We were getting a 1.5 dKH lower value on trident than our Hanna alkalinity tester.

The trident was so low that it did not seem believable.

We could not get the Trident to calibrate so it would agree with the Hanna alkalinity tester. When we attempted to calibrate the trident upwards 1.5 dKH using tank water, it seemed to work until the next scheduled test. At the next regularly scheduled test the trident would revert to the values it reported before we had calibrated it.

I SUSPECTED that Trident is programmed to prevented making a large calibration.

I SUSPECTED that if you calibrate more than 1.0 DKH it assumes error and reverts to the last calibration performed with Neptune calibration fluid.

I tried to think of a workaround.

I decided to try to perform a tank water calibration in many different steps. Each time, I only calibrated a portion of the total desired calibration.

It worked and held the values UNTIL I had changed it a total of about 1.0 dKH. After the total of all my calibrations exceeded this 1.0 dKH level, it seemed to throw out all the calibrations and go back to the values it was reporting before I tried to do anything. Back to square one.

Next, I suspected that maybe something else was the cause. The trident comes with a part they call “optional trident sample line filter”. This is a tiny filter about the size of a dime that goes on the end of the sample uptake line that is in your sump. They tell you to use it if you have turbid water and want to keep debris out of the sample line. From the very beginning, we used it because we felt it was good to keep debris out of the trident. I decided that maybe this filter was altering the test results of the trident. I thought maybe the trident had been factory calibrated without this filter attached and maybe adding it could have affected the Trident results. We had never calibrated using anything except tank water before.

I decided that we should calibrate trident using Neptune fluid and WITH THE FILTER IN PLACE.

We performed the calibration with the Neptune fluid and filter attached. Afterwards, the trident was reading only 0.5 dKH less than the Hanna tester. Much closer.

We then performed a ATI-ICP-OES test and the result from ATI matched up very closely with the trident and also was 0.5 DKH lower than Hanna.

Here is my conclusion:

If you are running the “optional trident sample line filter”, try performing a calibration using Neptune fluid with the optional sample line filter in place.

I believe you’ll end up having trident values about 0.5 dKH less than your Hanna alkalinity tester.

I felt that 0.5 difference between Trident and Hanna was a reasonable amount. Since ATI agreed more closely with the trident after calibrating with the filter attached, I now trust the trident and believe the Hanna to be 0.5 dKH high. Regular testing with the Hanna remains consistently 0.5 higher than the trident.

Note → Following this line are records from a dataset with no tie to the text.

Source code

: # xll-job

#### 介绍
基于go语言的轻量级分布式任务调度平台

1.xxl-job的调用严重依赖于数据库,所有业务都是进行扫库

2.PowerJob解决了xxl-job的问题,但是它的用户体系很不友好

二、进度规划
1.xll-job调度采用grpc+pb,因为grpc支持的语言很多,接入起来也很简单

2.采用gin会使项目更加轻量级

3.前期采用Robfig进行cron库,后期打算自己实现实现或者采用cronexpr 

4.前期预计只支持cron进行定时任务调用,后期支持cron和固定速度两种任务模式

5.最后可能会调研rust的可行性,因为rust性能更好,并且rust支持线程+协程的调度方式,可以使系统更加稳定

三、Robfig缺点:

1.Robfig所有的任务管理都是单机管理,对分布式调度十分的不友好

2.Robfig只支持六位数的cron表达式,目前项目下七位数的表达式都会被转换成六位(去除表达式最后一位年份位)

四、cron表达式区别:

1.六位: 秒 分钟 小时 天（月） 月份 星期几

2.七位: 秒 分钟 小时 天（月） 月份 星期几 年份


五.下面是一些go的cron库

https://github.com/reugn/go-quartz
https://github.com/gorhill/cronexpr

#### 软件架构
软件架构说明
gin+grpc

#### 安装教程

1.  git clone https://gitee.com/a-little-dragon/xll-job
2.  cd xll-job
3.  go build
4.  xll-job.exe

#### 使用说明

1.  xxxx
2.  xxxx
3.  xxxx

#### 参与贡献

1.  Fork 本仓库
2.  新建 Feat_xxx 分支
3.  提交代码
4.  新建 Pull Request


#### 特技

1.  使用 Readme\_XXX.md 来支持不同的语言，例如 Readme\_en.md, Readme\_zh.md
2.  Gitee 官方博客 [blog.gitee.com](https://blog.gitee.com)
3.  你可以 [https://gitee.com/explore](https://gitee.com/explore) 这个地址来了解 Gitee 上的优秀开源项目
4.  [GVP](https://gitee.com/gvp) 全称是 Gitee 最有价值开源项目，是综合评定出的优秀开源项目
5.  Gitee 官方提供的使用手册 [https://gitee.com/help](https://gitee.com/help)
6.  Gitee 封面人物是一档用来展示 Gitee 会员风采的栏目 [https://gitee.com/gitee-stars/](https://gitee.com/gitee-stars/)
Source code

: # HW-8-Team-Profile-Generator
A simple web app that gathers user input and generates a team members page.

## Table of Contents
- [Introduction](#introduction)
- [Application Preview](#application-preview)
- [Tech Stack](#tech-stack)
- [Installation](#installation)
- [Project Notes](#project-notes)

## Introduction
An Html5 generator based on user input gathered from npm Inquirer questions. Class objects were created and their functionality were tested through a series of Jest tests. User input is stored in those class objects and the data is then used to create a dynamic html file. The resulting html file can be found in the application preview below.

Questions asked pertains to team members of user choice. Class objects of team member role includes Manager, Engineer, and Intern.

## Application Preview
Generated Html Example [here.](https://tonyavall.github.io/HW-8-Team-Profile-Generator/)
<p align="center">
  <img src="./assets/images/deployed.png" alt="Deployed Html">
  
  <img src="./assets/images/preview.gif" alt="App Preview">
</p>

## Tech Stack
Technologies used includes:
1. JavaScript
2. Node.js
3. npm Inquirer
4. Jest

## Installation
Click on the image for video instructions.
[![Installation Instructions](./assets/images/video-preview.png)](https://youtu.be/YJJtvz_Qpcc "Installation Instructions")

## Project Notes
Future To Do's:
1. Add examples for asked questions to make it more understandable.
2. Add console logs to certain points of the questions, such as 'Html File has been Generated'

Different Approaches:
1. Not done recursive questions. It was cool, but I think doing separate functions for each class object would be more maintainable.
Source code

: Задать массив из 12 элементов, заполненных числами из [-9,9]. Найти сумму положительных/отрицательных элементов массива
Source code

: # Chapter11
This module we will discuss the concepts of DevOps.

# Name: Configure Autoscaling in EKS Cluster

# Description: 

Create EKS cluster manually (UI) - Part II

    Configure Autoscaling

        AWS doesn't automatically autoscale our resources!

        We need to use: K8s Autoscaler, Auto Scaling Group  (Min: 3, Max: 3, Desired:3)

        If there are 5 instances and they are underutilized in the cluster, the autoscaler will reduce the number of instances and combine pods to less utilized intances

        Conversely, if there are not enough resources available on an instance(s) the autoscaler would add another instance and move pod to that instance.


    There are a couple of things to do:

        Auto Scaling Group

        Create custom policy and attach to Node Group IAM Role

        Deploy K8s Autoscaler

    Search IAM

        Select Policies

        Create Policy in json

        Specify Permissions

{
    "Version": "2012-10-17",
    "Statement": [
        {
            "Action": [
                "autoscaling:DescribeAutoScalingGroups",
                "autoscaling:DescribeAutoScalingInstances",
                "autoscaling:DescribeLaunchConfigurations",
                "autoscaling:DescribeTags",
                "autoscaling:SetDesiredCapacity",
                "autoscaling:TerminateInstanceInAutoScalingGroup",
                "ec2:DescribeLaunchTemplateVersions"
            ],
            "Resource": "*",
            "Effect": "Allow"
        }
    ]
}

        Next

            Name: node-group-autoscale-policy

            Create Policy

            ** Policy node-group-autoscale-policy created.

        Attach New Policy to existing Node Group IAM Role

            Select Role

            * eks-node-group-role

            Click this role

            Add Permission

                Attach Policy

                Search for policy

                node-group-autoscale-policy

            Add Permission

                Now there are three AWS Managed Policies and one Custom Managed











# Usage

I sincerely hope this can help some of you struggling with large differences between Trident and Hanna for alkalinity. It worked for us.
When I used to use the trident calibration solution I always used the filter and IMO its still a ways off. I've spent a good bit of time comparing alk test kits and from my experience the hanna always reads a little higher then other reference test kits (salifert, red sea and alkatronic) anywhere from .2-.5 dkH.....I believe the best way to calibrate the trident is using tank water with an alk value averaged between several reputable test kits.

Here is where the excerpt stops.